> Aim of the exercise: Given the entries that follow, write out exactly the lines starting at the one containing "Elizabeth Abania" and ending at the one containing "### Introduction to", both ends included, and only those.

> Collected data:

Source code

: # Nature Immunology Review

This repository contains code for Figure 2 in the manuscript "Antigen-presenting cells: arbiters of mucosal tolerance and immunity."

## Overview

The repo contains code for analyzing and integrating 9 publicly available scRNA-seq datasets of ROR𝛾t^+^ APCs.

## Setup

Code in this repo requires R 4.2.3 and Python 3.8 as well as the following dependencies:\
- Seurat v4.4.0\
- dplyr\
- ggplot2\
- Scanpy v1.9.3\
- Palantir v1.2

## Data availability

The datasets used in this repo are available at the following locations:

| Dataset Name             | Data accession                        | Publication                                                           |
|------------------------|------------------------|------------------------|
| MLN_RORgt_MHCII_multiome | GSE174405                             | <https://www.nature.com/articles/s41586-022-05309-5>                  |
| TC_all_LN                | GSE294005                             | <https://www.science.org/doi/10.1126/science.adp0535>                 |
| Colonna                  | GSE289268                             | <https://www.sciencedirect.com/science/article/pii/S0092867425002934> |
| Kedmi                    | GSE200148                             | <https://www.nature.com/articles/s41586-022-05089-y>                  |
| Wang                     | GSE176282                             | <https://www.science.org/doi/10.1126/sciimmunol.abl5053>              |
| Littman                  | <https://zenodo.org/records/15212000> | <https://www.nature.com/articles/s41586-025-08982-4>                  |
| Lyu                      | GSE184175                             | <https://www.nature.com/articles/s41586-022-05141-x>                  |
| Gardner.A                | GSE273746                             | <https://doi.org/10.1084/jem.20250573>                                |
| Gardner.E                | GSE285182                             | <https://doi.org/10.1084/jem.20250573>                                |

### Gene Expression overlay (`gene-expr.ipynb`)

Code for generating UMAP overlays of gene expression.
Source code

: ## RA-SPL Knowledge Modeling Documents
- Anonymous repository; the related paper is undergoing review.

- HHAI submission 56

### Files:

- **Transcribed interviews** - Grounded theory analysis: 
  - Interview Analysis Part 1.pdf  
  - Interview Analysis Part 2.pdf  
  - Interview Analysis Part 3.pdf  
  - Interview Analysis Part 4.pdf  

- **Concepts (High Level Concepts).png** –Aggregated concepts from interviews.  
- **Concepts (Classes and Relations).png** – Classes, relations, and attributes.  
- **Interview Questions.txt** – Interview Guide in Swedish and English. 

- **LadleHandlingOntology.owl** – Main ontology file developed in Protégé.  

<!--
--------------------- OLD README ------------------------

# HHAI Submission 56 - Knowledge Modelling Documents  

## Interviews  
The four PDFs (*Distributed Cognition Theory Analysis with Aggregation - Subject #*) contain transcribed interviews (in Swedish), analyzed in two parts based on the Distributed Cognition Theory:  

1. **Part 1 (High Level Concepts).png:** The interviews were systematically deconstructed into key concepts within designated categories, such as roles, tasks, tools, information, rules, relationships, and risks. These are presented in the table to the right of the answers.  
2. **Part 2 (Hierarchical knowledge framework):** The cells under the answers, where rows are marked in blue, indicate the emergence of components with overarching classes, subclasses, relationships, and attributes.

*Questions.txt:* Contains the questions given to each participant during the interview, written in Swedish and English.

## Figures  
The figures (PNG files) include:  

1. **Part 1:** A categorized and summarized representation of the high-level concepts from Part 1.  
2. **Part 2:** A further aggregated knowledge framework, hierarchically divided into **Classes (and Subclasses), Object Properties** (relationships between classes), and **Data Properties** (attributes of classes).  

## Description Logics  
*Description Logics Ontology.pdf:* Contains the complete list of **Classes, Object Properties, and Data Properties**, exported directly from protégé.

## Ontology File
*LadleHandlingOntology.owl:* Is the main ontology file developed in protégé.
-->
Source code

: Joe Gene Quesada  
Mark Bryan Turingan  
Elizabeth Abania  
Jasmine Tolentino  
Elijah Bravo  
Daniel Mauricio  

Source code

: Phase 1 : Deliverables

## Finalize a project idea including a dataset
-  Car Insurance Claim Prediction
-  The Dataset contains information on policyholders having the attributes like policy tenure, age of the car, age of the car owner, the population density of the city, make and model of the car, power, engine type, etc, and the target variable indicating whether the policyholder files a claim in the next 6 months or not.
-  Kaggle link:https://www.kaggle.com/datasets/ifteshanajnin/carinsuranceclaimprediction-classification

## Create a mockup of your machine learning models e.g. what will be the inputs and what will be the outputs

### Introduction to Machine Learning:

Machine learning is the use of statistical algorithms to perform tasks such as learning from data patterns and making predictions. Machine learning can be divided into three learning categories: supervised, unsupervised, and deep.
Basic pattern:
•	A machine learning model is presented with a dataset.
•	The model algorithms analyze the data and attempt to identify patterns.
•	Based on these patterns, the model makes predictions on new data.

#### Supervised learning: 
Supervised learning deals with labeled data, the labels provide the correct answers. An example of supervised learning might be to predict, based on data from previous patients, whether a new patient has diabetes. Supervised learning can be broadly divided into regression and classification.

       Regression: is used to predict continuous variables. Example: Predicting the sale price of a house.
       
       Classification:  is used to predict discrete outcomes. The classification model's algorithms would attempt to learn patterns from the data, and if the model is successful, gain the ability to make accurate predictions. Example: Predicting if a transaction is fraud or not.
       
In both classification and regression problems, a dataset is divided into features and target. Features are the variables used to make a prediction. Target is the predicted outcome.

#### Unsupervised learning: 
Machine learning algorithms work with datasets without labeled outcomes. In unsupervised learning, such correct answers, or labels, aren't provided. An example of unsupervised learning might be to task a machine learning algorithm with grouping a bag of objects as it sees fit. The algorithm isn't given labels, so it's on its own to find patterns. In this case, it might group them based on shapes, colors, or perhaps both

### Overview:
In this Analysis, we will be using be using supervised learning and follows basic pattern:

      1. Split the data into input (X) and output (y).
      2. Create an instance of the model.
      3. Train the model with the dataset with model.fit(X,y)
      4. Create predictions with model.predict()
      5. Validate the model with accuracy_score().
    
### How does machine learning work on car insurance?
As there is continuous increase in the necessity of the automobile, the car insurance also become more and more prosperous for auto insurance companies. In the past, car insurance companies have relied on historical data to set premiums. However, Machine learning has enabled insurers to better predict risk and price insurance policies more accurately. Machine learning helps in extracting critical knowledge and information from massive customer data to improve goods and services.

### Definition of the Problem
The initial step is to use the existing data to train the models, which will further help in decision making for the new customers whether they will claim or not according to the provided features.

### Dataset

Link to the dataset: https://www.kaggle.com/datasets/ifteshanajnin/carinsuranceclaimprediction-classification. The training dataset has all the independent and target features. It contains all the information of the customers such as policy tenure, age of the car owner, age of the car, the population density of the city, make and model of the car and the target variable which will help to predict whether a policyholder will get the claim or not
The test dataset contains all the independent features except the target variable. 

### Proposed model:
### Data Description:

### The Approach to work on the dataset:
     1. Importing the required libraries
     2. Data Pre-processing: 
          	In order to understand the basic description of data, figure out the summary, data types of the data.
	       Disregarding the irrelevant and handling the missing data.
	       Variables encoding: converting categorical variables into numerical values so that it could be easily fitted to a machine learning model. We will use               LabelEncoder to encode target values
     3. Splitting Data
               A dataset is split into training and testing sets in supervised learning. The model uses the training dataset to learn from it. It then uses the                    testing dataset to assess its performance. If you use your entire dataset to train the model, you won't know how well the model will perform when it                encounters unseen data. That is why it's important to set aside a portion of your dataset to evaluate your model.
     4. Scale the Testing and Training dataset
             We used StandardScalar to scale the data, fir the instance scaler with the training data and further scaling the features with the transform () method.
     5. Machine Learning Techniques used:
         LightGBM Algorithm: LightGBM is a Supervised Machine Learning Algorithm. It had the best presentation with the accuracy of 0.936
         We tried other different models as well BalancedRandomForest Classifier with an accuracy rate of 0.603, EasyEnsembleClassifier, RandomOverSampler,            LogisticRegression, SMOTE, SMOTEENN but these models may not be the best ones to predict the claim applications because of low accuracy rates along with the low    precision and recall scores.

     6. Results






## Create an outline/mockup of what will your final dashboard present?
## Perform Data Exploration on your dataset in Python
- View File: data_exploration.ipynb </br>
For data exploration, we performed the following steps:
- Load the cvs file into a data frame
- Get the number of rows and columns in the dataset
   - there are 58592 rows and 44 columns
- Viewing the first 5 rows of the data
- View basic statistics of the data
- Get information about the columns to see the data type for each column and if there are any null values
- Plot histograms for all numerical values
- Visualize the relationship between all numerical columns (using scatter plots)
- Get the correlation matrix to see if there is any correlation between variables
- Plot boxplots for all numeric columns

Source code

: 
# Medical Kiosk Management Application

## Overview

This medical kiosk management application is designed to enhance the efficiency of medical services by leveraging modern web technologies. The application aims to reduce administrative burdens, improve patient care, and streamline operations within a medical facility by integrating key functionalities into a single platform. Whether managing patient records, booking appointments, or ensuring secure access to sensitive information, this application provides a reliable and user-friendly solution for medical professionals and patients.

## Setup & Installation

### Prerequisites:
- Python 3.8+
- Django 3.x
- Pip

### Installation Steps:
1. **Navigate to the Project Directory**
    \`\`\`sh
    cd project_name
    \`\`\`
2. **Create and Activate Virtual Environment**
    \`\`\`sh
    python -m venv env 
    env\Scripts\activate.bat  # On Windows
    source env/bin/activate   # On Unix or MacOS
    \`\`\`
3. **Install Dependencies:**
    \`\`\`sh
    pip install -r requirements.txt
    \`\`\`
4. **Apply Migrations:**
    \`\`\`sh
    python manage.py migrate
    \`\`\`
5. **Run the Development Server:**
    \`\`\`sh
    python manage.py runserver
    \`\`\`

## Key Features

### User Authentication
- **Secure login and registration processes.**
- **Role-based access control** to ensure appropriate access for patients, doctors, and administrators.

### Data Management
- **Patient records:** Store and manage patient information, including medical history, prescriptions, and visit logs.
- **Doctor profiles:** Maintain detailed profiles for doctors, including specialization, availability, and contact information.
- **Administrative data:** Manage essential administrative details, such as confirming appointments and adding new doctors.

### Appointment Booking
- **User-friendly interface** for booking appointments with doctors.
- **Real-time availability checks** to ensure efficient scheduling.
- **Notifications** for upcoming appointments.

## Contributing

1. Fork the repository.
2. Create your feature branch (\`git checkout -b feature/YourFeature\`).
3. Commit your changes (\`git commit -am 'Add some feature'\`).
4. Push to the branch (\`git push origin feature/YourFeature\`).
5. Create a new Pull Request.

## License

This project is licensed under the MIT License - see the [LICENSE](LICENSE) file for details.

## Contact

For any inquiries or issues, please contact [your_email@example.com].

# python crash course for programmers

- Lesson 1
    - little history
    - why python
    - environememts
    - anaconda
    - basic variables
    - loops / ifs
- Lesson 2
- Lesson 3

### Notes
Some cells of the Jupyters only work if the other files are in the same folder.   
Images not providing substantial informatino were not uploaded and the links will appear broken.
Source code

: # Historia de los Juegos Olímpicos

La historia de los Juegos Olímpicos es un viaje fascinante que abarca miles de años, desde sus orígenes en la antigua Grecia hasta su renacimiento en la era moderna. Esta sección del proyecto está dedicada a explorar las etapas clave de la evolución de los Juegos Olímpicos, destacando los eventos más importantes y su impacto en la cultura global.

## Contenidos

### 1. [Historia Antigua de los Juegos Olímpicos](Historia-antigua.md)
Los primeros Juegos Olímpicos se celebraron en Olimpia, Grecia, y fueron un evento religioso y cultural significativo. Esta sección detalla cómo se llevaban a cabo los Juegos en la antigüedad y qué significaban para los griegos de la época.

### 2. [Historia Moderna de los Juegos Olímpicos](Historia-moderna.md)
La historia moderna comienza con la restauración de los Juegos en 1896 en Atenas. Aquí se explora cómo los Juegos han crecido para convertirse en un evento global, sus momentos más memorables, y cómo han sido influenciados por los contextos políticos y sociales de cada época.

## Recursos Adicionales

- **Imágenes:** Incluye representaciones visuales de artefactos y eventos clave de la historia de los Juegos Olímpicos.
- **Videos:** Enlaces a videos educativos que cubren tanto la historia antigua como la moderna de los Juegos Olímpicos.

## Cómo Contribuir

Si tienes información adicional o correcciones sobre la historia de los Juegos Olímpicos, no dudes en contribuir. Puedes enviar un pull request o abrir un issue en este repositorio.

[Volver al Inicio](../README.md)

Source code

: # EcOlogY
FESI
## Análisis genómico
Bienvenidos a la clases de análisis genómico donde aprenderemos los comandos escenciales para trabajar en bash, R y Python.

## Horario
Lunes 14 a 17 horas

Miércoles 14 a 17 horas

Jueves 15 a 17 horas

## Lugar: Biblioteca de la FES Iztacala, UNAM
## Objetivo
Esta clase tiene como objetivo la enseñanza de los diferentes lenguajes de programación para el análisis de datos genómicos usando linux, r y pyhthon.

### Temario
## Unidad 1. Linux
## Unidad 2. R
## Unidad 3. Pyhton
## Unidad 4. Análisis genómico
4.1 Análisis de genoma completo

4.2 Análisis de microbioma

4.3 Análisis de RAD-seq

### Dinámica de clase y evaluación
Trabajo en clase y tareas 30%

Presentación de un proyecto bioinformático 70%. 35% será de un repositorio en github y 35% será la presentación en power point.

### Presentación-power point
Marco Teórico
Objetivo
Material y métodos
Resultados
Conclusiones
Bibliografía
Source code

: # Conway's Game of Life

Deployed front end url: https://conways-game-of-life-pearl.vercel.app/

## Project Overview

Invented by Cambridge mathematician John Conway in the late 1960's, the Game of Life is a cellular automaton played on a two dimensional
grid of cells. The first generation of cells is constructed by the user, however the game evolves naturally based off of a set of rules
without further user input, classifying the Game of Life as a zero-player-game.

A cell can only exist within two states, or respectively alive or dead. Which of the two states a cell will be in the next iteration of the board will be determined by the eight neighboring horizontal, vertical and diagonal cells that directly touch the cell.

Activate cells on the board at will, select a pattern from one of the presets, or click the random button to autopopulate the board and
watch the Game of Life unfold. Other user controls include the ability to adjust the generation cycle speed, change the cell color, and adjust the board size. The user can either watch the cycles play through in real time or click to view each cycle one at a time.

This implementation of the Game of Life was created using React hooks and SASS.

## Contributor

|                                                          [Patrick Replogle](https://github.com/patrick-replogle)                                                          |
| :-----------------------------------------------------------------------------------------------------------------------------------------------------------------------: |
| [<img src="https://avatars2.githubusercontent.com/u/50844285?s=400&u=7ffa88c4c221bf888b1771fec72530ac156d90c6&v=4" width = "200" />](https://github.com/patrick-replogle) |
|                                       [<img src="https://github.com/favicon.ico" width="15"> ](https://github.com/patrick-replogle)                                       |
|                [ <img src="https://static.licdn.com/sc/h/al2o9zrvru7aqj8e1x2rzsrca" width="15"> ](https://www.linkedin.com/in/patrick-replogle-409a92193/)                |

> Solution to the problem:
Elizabeth Abania  
Jasmine Tolentino  
Elijah Bravo  
Daniel Mauricio  

Source code

: Phase 1 : Deliverables

## Finalize a project idea including a dataset
-  Car Insurance Claim Prediction
-  The Dataset contains information on policyholders having the attributes like policy tenure, age of the car, age of the car owner, the population density of the city, make and model of the car, power, engine type, etc, and the target variable indicating whether the policyholder files a claim in the next 6 months or not.
-  Kaggle link:https://www.kaggle.com/datasets/ifteshanajnin/carinsuranceclaimprediction-classification

## Create a mockup of your machine learning models e.g. what will be the inputs and what will be the outputs

### Introduction to Machine Learning:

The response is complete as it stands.